■ **Work request**
Once the line with "Detector system surrounding" is found in the entries below, print it and each following line exactly, stopping after the line with "particle loses almost"; print nothing else.

[Dataset entries]
###

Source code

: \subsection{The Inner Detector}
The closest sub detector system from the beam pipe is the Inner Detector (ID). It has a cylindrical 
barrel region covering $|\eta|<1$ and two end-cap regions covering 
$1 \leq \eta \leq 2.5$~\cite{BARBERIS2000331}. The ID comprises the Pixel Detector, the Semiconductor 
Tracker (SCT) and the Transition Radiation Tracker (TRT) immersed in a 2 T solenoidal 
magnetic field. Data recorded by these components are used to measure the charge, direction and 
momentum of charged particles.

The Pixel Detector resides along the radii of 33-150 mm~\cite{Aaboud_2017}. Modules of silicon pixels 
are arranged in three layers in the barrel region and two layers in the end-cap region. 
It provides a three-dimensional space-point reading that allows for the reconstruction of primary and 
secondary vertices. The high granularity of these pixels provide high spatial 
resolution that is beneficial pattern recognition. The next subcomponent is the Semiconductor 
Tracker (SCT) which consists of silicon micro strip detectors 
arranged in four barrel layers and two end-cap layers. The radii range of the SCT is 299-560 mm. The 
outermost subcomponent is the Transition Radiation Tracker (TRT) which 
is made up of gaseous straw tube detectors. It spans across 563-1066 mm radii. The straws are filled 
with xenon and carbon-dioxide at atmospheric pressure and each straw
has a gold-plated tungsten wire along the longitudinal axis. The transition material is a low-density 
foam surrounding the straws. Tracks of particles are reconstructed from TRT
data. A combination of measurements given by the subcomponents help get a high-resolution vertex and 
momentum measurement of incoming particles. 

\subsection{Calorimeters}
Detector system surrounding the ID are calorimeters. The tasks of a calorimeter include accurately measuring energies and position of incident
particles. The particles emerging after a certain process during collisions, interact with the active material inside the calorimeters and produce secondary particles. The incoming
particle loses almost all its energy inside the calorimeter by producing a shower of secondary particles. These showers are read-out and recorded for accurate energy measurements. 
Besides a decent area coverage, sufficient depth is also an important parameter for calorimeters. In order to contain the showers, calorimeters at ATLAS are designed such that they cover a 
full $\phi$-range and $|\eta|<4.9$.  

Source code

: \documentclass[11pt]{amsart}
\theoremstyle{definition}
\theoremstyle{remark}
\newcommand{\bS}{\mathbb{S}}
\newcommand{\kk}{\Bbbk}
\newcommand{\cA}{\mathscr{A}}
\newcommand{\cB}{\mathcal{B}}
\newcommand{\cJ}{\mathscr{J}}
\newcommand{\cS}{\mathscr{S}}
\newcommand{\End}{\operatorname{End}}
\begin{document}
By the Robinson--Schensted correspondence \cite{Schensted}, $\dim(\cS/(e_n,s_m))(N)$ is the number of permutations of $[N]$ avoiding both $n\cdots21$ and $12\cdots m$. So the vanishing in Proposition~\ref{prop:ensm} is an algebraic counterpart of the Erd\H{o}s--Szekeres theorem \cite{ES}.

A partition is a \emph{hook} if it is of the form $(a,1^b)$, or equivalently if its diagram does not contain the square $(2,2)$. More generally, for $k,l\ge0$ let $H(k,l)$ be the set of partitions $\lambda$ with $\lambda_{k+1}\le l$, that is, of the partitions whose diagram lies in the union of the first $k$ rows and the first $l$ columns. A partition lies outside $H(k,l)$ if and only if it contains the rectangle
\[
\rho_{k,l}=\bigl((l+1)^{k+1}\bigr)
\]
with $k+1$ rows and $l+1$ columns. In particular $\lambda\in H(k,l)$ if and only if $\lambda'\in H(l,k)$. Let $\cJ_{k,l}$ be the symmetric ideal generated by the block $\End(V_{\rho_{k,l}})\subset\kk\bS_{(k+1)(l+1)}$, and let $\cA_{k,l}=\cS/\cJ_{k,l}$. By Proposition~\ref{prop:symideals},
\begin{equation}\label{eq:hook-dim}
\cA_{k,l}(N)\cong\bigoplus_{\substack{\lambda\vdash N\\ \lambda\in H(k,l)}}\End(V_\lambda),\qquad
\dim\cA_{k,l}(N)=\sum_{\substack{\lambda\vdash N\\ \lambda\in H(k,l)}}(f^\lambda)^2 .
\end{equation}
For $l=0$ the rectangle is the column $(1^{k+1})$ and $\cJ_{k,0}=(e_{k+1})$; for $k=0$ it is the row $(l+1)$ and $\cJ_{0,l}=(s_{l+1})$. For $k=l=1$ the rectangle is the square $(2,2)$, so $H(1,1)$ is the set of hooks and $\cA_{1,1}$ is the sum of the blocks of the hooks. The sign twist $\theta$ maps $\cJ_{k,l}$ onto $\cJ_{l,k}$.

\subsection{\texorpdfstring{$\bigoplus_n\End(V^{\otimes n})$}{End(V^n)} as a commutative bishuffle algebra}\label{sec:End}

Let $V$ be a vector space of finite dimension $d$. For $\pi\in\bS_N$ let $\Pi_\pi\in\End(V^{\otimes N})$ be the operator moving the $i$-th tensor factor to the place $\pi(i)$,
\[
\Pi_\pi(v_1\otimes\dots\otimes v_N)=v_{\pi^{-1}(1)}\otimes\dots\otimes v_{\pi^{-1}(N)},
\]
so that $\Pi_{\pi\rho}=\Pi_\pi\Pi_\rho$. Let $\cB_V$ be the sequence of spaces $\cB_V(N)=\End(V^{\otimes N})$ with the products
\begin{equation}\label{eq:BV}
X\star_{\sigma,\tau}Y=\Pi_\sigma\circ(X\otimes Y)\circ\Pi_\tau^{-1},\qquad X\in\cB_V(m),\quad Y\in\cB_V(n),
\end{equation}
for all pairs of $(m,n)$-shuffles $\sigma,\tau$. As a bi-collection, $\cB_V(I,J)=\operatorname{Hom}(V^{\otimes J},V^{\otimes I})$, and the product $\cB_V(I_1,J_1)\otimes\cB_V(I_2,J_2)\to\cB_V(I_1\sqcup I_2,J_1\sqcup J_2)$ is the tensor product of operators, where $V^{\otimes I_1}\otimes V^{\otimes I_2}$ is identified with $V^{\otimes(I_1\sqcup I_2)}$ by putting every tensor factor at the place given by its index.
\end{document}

###

■ **Response for this exercise**
Detector system surrounding the ID are calorimeters. The tasks of a calorimeter include accurately measuring energies and position of incident
particles. The particles emerging after a certain process during collisions, interact with the active material inside the calorimeters and produce secondary particles. The incoming
particle loses almost all its energy inside the calorimeter by producing a shower of secondary particles. These showers are read-out and recorded for accurate energy measurements. 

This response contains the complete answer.